Bin Laden addresses the "People of America" directly in the video, but he makes no direct threats to the United States. He criticizes perceived flaws in American society and US foreign policy, contrasting these with the perceived virtues of Islam. The September 11 attacks are mentioned several times, as is the Iraq War. The video concludes with a suggestion that Americans should convert to Islam.

Other events and themes in the video include:

- The 62nd anniversary of the US Atomic bombings of Hiroshima and Nagasaki
- The influence of the Democrat-controlled congress
- The influence of major corporations
- Global warming and the Kyoto Accord
- The war in Afghanistan
- The Dissolution of the Soviet Union
- The Kennedy Assassination
- The Vietnam War
- The extermination of Native American Indians
- The Spanish Inquisition
- The Capitalist / Communist governments who "take their people for fools"

Individuals mentioned in the video include:

- Former UK Prime Minister Tony Blair
- Former UK Prime Minister Gordon Brown
- Former French President Nicolas Sarkozy
- Author and political activist Noam Chomsky
- Author and former CIA analyst Michael Scheuer

He suggests that the viewer read the European thinker who anticipated the fall of the Soviet Union. Although not named, Bin Laden is believed to be referring to Emmanuel Todd and his book After the Empire: The Breakdown of the American Order.

Bin Laden suggests that notice should be taken of comments made by a US soldier serving in Iraq named Joshua:

 It would benefit you to listen to the poignant messages of your soldiers in Iraq, who are paying – with their blood, nerves and scattered limbs....Among them is the eloquent message of Joshua which he sent by way of the media, in which he wipes the tears from his eyes and describes American politicians in harsh terms and invites them to join him there for a few days.

The soldier's comments were made in an ABC News story dated July 16, 2007, although Bin Laden attributes the remarks to Corporal Joshua Lake who appears in the story.

==Questions concerning authenticity==
Several peculiarities in the video raise questions regarding its authenticity:

- Osama bin Laden has a trimmer, blacker beard and the same clothing he wore in the October 2004 video.
- All references to events current to the timing of the release of the video—such as the 62nd anniversary of the US atomic bombing of Japan, and Sarkozy and Brown being the leaders of France and the UK, respectively—occur when the video is frozen (rather than showing Bin Laden actually speaking of those events).

==Reaction to the video==
President George W. Bush speaking from the APEC Summit in Sydney, Australia:

 The tape is a reminder of the dangerous world in which we live and it is a reminder that we must work together to protect our people.

 In the same speech:

 I found it interesting that on the tape Iraq was mentioned, which is a reminder that Iraq is part of the war against extremists. If Al-Qaeda bothers to mention Iraq, it's because they want to achieve their objectives in Iraq, which is to drive us out.
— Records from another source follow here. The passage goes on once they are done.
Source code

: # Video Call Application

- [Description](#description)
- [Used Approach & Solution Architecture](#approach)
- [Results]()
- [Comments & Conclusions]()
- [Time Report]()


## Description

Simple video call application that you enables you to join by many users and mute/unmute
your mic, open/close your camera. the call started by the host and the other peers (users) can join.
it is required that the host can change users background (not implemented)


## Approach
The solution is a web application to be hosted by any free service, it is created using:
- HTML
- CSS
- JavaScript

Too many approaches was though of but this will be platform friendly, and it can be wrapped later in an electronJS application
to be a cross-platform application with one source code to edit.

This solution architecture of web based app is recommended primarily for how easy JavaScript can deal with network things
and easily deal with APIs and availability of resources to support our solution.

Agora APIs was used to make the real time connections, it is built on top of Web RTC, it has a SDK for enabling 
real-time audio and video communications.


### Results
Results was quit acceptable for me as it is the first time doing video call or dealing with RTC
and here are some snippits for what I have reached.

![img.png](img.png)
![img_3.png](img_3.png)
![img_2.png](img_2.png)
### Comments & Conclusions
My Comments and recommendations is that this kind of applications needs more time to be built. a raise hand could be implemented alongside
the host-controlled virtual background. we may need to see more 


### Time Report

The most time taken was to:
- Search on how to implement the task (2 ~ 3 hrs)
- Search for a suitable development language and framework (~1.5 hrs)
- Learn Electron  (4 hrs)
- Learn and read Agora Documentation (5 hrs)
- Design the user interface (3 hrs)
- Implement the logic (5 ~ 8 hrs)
Homeland Security Advisor Frances Townsend speaking to Fox News Sunday:

 Remember, the last audiotape was in June of '06. The last video was just before the election in October of '04. This is about the best he can do. This is a man on the run, from a cave, who is virtually impotent other than these tapes.

Expert on Islamic issues Sliman Abu Rahman (based in Amman, Jordan) speaking to Al Jazeera:

 In his earlier speeches he offered them a truce and now he is asking them to convert. I think this is very far from reality and no political organizing with realistic political objectives can have such an unacceptable political discourse.

Former CIA analyst Michael Scheuer speaking to Wolf Blitzer, anchor of CNN's The Situation Room:

 Inherent in his request for us to convert (to Islam) is a very explicit threat that he is going to attack us in a very hard way. The prophet told Muslims before you attack anyone you warn them, offer them a chance to convert and offer them truces.

Scheuer also provided a more detailed analysis at the Jamestown Foundation site.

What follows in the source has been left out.